Tal alternativa iria requerer, na realidade, a fusão das entidades que organizam PRO12, Premiership e Top 14, o que é, na prática, inviável, por exigir uma arquitetura política complexa demais. Muitos clubes também se oporiam, por fatalmente serem excluídos da elite, que não comportaria todos os 38 times que hoje têm essas três ligas. Para piorar, o Six Nations onde se encontra no meio da temporada europeia de clubes, e muito provavelmente poderia ter que ser relocado no calendário. Improvável pelo peso da tradição de ser disputado no inverno, no início do ano.

 

– Alternativa 5

Eliminação de um dos períodos de amistosos

Essa alternativa na verdade não é concorrente das demais, e poderia ser implementada em conjunto com as demais. Mas, também poderia ser implementada no modelo atual, sem qualquer outra alteração na estrutura vigente.

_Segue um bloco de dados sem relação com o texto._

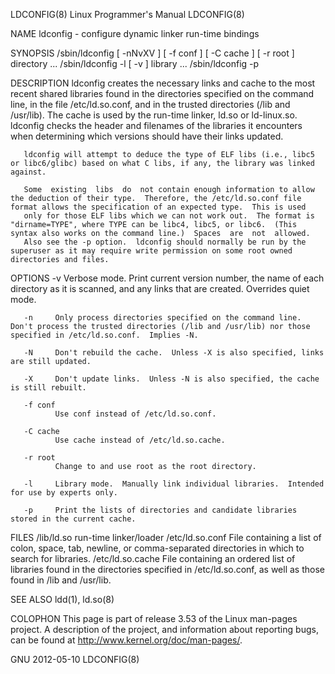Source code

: LDCONFIG(8)                                                                               Linux Programmer's Manual                                                                               LDCONFIG(8)



NAME
       ldconfig - configure dynamic linker run-time bindings

SYNOPSIS
       /sbin/ldconfig [ -nNvXV ] [ -f conf ] [ -C cache ] [ -r root ] directory ...
       /sbin/ldconfig -l [ -v ] library ...
       /sbin/ldconfig -p

DESCRIPTION
       ldconfig creates the necessary links and cache to the most recent shared libraries found in the directories specified on the command line, in the file /etc/ld.so.conf, and in the trusted directories
       (/lib and /usr/lib).  The cache is used by the run-time linker, ld.so or ld-linux.so.  ldconfig checks the header and filenames of the libraries it encounters when determining which versions  should
       have their links updated.

       ldconfig will attempt to deduce the type of ELF libs (i.e., libc5 or libc6/glibc) based on what C libs, if any, the library was linked against.

       Some  existing  libs  do  not contain enough information to allow the deduction of their type.  Therefore, the /etc/ld.so.conf file format allows the specification of an expected type.  This is used
       only for those ELF libs which we can not work out.  The format is "dirname=TYPE", where TYPE can be libc4, libc5, or libc6.  (This syntax also works on the command line.)  Spaces  are  not  allowed.
       Also see the -p option.  ldconfig should normally be run by the superuser as it may require write permission on some root owned directories and files.

OPTIONS
       -v     Verbose mode.  Print current version number, the name of each directory as it is scanned, and any links that are created.  Overrides quiet mode.

       -n     Only process directories specified on the command line.  Don't process the trusted directories (/lib and /usr/lib) nor those specified in /etc/ld.so.conf.  Implies -N.

       -N     Don't rebuild the cache.  Unless -X is also specified, links are still updated.

       -X     Don't update links.  Unless -N is also specified, the cache is still rebuilt.

       -f conf
              Use conf instead of /etc/ld.so.conf.

       -C cache
              Use cache instead of /etc/ld.so.cache.

       -r root
              Change to and use root as the root directory.

       -l     Library mode.  Manually link individual libraries.  Intended for use by experts only.

       -p     Print the lists of directories and candidate libraries stored in the current cache.

FILES
       /lib/ld.so          run-time linker/loader
       /etc/ld.so.conf     File containing a list of colon, space, tab, newline, or comma-separated directories in which to search for libraries.
       /etc/ld.so.cache    File containing an ordered list of libraries found in the directories specified in /etc/ld.so.conf, as well as those found in /lib and /usr/lib.

SEE ALSO
       ldd(1), ld.so(8)

COLOPHON
       This page is part of release 3.53 of the Linux man-pages project.  A description of the project, and information about reporting bugs, can be found at http://www.kernel.org/doc/man-pages/.



GNU                                                                                               2012-05-10                                                                                      LDCONFIG(8)
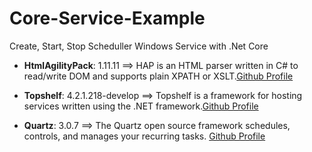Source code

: # Core-Service-Example
Create, Start, Stop Scheduller Windows Service with .Net Core 

- **HtmlAgilityPack**: 1.11.11 ==> HAP is an HTML parser written in C# to read/write DOM and supports plain XPATH or XSLT.[Github Profile](https://github.com/zzzprojects/html-agility-pack)

- **Topshelf**: 4.2.1.218-develop ==> Topshelf is a framework for hosting services written using the .NET framework.[Github Profile](https://github.com/Topshelf/Topshelf/)

- **Quartz**: 3.0.7 ==> The Quartz open source framework schedules, controls, and manages your recurring tasks. [Github Profile](https://github.com/quartznet/quartznet)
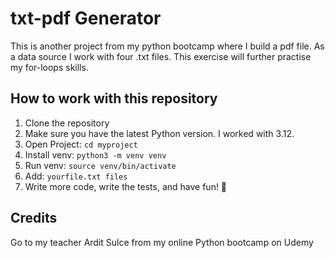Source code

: # txt-pdf Generator
This is another project from my python bootcamp where I build a pdf file. As a data source I work with four .txt files. This exercise will further practise my for-loops
skills. 

## How to work with this repository
1. Clone the repository
2. Make sure you have the latest Python version. I worked with 3.12.
3. Open Project: `cd myproject`
4. Install venv: `python3 -m venv venv`
5. Run venv: `source venv/bin/activate`
6. Add: `yourfile.txt files`
7. Write more code, write the tests, and have fun! 🎉


## Credits 
Go to my teacher Ardit Sulce from my online Python bootcamp on Udemy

O princípio é simples: ao invés dos campeonatos de haver duas pausas para amistosos, além das pausas para Six Nations e The Rugby Championship, haveria somente um período de amistosos, um pouco mais longo (entre 3 e 5 finais de semana), mas extremamente rígido (com o IRB assegurando com sanções, ao contrário do que hoje ocorre, que nenhuma seleção atue fora desse período). Em um ano, o Hemisfério Sul visitaria o Hemisfério Norte, e no outro ano o Hemisfério Sul receberia o Hemisfério Norte. Hoje, ambos se visitam ao longo do ano.

Um empecilho para essa fusão dos amistosos seria o desequilíbrio entre os Hemisfério, pois no ano de Copa do Mundo não haveria esse período de amistosos. Ou seja, seriam três anos para amistosos, e um deles terá o British and Irish Lions, que sempre ocorre no Sul. Além disso, os contratos de TV para os jogos dos países do Sul na Europa são mais altos, e a ausência de All Blacks, Springboks e Wallabies na Europa em alguns anos poderia causa insatisfação dos patrocinadores e perdas para as federações.